- Born: 14 October 1921 Manchester, England
- Died: 6 July 1999 (aged 77)
- Occupation: Textile entrepreneur
- Spouses: Corrinne Abrahams ​ ​(m. 1948, divorced)​; Simone Duke ​(m. 1963)​;
- Children: 4

= Joe Hyman =

British textile entrepreneur (1921–1999)

Joe Hyman (14 October 1921 – 6 July 1999) was a British textile industrialist who built one of the leading textile groups of the 1960s, Viyella International.

== Early life ==
Hyman was born in Manchester into a family long involved in the textile trade, which traced its origins to a great-grandfather émigré of Russian-Jewish origin. He attended North Manchester Grammar School and left at sixteen to work in the textile industry. Initially reluctant to join the family firm, Hyman began trading clearance garments from a small Manchester office.

== Career ==
After an early business failure, Hyman purchased a small knitting company in Suffolk in 1957, renaming it Gainsborough Fabrics. He expanded through acquisitions, including the Cornard mill and, in 1961, William Hollins, owner of the Viyella brand. Under his leadership, Viyella was transformed from a traditional pajama fabric into a fashionable label associated with modern lifestyles. Backed by investment from Imperial Chemical Industries (ICI), Hyman pursued integration across spinning, weaving, and finishing, ultimately controlling more than forty companies by the late 1960s.
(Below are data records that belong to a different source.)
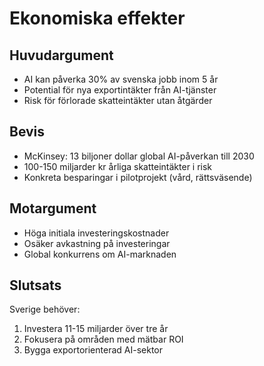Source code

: # Ekonomiska effekter

## Huvudargument
- AI kan påverka 30% av svenska jobb inom 5 år
- Potential för nya exportintäkter från AI-tjänster
- Risk för förlorade skatteintäkter utan åtgärder

## Bevis
- McKinsey: 13 biljoner dollar global AI-påverkan till 2030
- 100-150 miljarder kr årliga skatteintäkter i risk
- Konkreta besparingar i pilotprojekt (vård, rättsväsende)

## Motargument
- Höga initiala investeringskostnader
- Osäker avkastning på investeringar
- Global konkurrens om AI-marknaden

## Slutsats
Sverige behöver:
1. Investera 11-15 miljarder över tre år
2. Fokusera på områden med mätbar ROI
3. Bygga exportorienterad AI-sektor
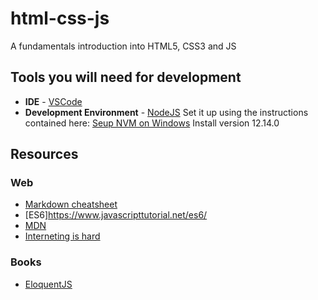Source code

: # html-css-js
A fundamentals introduction into HTML5, CSS3 and JS


## Tools you will need for development

- **IDE** - [VSCode](https://code.visualstudio.com/)
- **Development Environment** - [NodeJS](https://nodejs.org/en/)
    Set it up using the instructions contained here: [Seup NVM on Windows](https://docs.microsoft.com/en-us/windows/nodejs/setup-on-windows)
    Install version 12.14.0

## Resources
### Web 
- [Markdown cheatsheet](https://www.markdownguide.org/cheat-sheet/)
- [ES6]https://www.javascripttutorial.net/es6/
- [MDN](https://developer.mozilla.org/en-US/docs/Learn)
- [Interneting is hard](https://www.internetingishard.com/)

### Books
- [EloquentJS](https://eloquentjavascript.net/Eloquent_JavaScript.pdf)


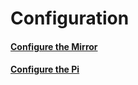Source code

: # Configuration


#### [Configure the Mirror](configure_the_mirror.md)
#### [Configure the Pi](configure_the_pi.md)

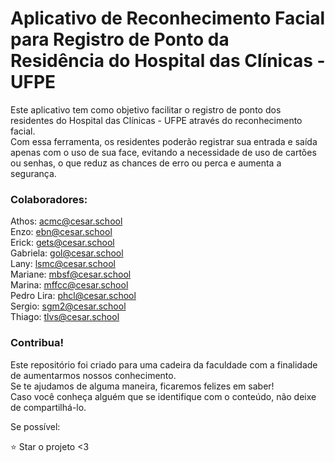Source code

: # Aplicativo de Reconhecimento Facial para Registro de Ponto da Residência do Hospital das Clínicas - UFPE

Este aplicativo tem como objetivo facilitar o registro de ponto dos residentes do Hospital das Clínicas - UFPE através do reconhecimento facial. <br>
Com essa ferramenta, os residentes poderão registrar sua entrada e saída apenas com o uso de sua face, evitando a necessidade de uso de cartões ou senhas, o que reduz as chances de erro ou perca e aumenta a segurança.

<h3> Colaboradores: </h3>

Athos: acmc@cesar.school <br>
Enzo: ebn@cesar.school <br>
Erick: gets@cesar.school <br>
Gabriela: gol@cesar.school <br>
Lany: lsmc@cesar.school <br>
Mariane: mbsf@cesar.school <br>
Marina: mffcc@cesar.school <br>
Pedro Lira: phcl@cesar.school <br>
Sergio: sgm2@cesar.school <br>
Thiago: tlvs@cesar.school <br>

<h3> Contribua! </h3>

Este repositório foi criado para uma cadeira da faculdade com a finalidade de aumentarmos nossos conhecimento. <br>
Se te ajudamos de alguma maneira, ficaremos felizes em saber! <br>
Caso você conheça alguém que se identifique com o conteúdo, não deixe de compartilhá-lo.

Se possível:

⭐️ Star o projeto <3

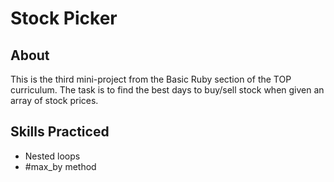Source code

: # Stock Picker
## About
This is the third mini-project from the Basic Ruby section of the TOP curriculum. The task is to find the best days to buy/sell stock when given an array of stock prices.
## Skills Practiced
- Nested loops
- #max_by method
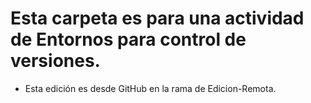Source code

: # Esta carpeta es para una actividad de Entornos para control de versiones.

* Esta edición es desde GitHub en la rama de Edicion-Remota.
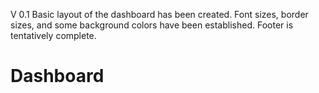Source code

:V 0.1 Basic layout of the dashboard has been created.  Font sizes, border sizes, and some background colors have been established.  Footer is tentatively complete.

# Dashboard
In December 1969, a boardroom revolt ended his control of Viyella International, which was later absorbed into what became Coats Viyella. Hyman later led the Yorkshire woollen firm John Crowther until his retirement in 1981.

== Later life and death ==
After leaving the textile industry, Hyman lived in Surrey, developing a country estate. Known for his cultured interests, he supported music and charitable causes, serving as a trustee of the Pestalozzi Children's Village Trust and as London School of Economics governor.
He died on 6 July 1999 at the age of 77. Hyman was married twice. He was survied by his second wife, Simone Duke, and four children.